----- Data to use

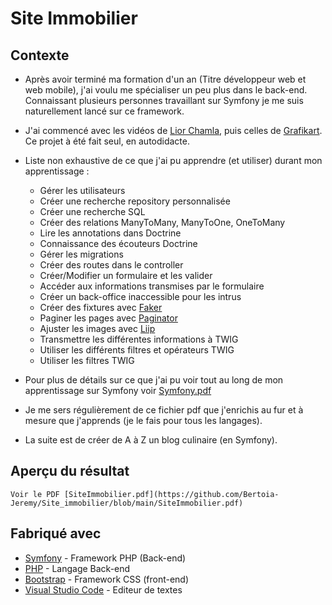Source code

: # Site Immobilier
## Contexte

* Après avoir terminé ma formation d'un an (Titre développeur web et web mobile), j'ai voulu me spécialiser un peu plus dans le back-end. 
Connaissant plusieurs personnes travaillant sur Symfony je me suis naturellement lancé sur ce framework.

* J'ai commencé avec les vidéos de [Lior Chamla](https://www.youtube.com/watch?v=UTusmVpwJXo), 
  puis celles de [Grafikart](https://www.youtube.com/watch?v=82yVPNwC8cY&list=PLjwdMgw5TTLX7wmorGgfrqI9TcA8nMb29). Ce projet à été fait seul, en autodidacte.

* Liste non exhaustive de ce que j'ai pu apprendre (et utiliser) durant mon apprentissage :
  * Gérer les utilisateurs
  * Créer une recherche repository personnalisée
  * Créer une recherche SQL
  * Créer des relations ManyToMany, ManyToOne, OneToMany
  * Lire les annotations dans Doctrine
  * Connaissance des écouteurs Doctrine
  * Gérer les migrations
  * Créer des routes dans le controller
  * Créer/Modifier un formulaire et les valider
  * Accéder aux informations transmises par le formulaire
  * Créer un back-office inaccessible pour les intrus
  * Créer des fixtures avec [Faker](https://github.com/fzaninotto/Faker)
  * Paginer les pages avec [Paginator](https://github.com/KnpLabs/KnpPaginatorBundle)
  * Ajuster les images avec [Liip](https://github.com/liip/LiipImagineBundle)
  * Transmettre les différentes informations à TWIG
  * Utiliser les différents filtres et opérateurs TWIG
  * Utiliser les filtres TWIG
 
 * Pour plus de détails sur ce que j'ai pu voir tout au long de mon apprentissage sur Symfony voir [Symfony.pdf](https://github.com/Bertoia-Jeremy/Site_immobilier/blob/main/Symfony.pdf)
 * Je me sers régulièrement de ce fichier pdf que j'enrichis au fur et à mesure que j'apprends (je le fais pour tous les langages).
 
  
* La suite est de créer de A à Z un blog culinaire (en Symfony).

## Aperçu du résultat
    
    Voir le PDF [SiteImmobilier.pdf](https://github.com/Bertoia-Jeremy/Site_immobilier/blob/main/SiteImmobilier.pdf)

## Fabriqué avec
* [Symfony](https://symfony.com/) - Framework PHP (Back-end)
* [PHP](https://www.php.net/) - Langage Back-end
* [Bootstrap](https://getbootstrap.com/docs/4.4/getting-started/introduction/) - Framework CSS (front-end)
* [Visual Studio Code](https://code.visualstudio.com/) - Editeur de textes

----------

Work request
The records above are to be restated exactly, without their pictures.

Answer to this exercise
Source code

: # Site Immobilier
## Contexte

* Après avoir terminé ma formation d'un an (Titre développeur web et web mobile), j'ai voulu me spécialiser un peu plus dans le back-end. 
Connaissant plusieurs personnes travaillant sur Symfony je me suis naturellement lancé sur ce framework.

* J'ai commencé avec les vidéos de [Lior Chamla](https://www.youtube.com/watch?v=UTusmVpwJXo), 
  puis celles de [Grafikart](https://www.youtube.com/watch?v=82yVPNwC8cY&list=PLjwdMgw5TTLX7wmorGgfrqI9TcA8nMb29). Ce projet à été fait seul, en autodidacte.

* Liste non exhaustive de ce que j'ai pu apprendre (et utiliser) durant mon apprentissage :
  * Gérer les utilisateurs
  * Créer une recherche repository personnalisée
  * Créer une recherche SQL
  * Créer des relations ManyToMany, ManyToOne, OneToMany
  * Lire les annotations dans Doctrine
  * Connaissance des écouteurs Doctrine
  * Gérer les migrations
  * Créer des routes dans le controller
  * Créer/Modifier un formulaire et les valider
  * Accéder aux informations transmises par le formulaire
  * Créer un back-office inaccessible pour les intrus
  * Créer des fixtures avec [Faker](https://github.com/fzaninotto/Faker)
  * Paginer les pages avec [Paginator](https://github.com/KnpLabs/KnpPaginatorBundle)
  * Ajuster les images avec [Liip](https://github.com/liip/LiipImagineBundle)
  * Transmettre les différentes informations à TWIG
  * Utiliser les différents filtres et opérateurs TWIG
  * Utiliser les filtres TWIG
 
 * Pour plus de détails sur ce que j'ai pu voir tout au long de mon apprentissage sur Symfony voir [Symfony.pdf](https://github.com/Bertoia-Jeremy/Site_immobilier/blob/main/Symfony.pdf)
 * Je me sers régulièrement de ce fichier pdf que j'enrichis au fur et à mesure que j'apprends (je le fais pour tous les langages).
 
  
* La suite est de créer de A à Z un blog culinaire (en Symfony).

## Aperçu du résultat
    
    Voir le PDF [SiteImmobilier.pdf](https://github.com/Bertoia-Jeremy/Site_immobilier/blob/main/SiteImmobilier.pdf)

## Fabriqué avec
* [Symfony](https://symfony.com/) - Framework PHP (Back-end)
* [PHP](https://www.php.net/) - Langage Back-end
* [Bootstrap](https://getbootstrap.com/docs/4.4/getting-started/introduction/) - Framework CSS (front-end)
* [Visual Studio Code](https://code.visualstudio.com/) - Editeur de textes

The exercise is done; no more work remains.